▶ Aim of the exercise:
Pictures aside, every line of the listing should be given again exactly.

▶ Supplied material:

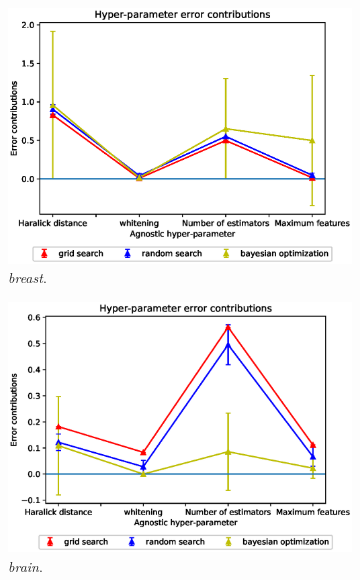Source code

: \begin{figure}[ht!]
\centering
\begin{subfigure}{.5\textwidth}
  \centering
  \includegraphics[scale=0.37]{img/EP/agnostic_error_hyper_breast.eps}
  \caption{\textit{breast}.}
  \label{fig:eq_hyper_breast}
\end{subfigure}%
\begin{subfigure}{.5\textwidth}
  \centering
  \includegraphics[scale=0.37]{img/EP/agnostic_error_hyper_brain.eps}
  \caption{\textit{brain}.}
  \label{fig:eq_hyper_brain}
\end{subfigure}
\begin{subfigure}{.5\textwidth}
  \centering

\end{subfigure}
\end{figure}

▶ Response area:
Source code

: \begin{figure}[ht!]
\centering
\begin{subfigure}{.5\textwidth}
  \centering
  \includegraphics[scale=0.37]{img/EP/agnostic_error_hyper_breast.eps}
  \caption{\textit{breast}.}
  \label{fig:eq_hyper_breast}
\end{subfigure}%
\begin{subfigure}{.5\textwidth}
  \centering
  \includegraphics[scale=0.37]{img/EP/agnostic_error_hyper_brain.eps}
  \caption{\textit{brain}.}
  \label{fig:eq_hyper_brain}
\end{subfigure}
\begin{subfigure}{.5\textwidth}
  \centering

\end{subfigure}
\end{figure}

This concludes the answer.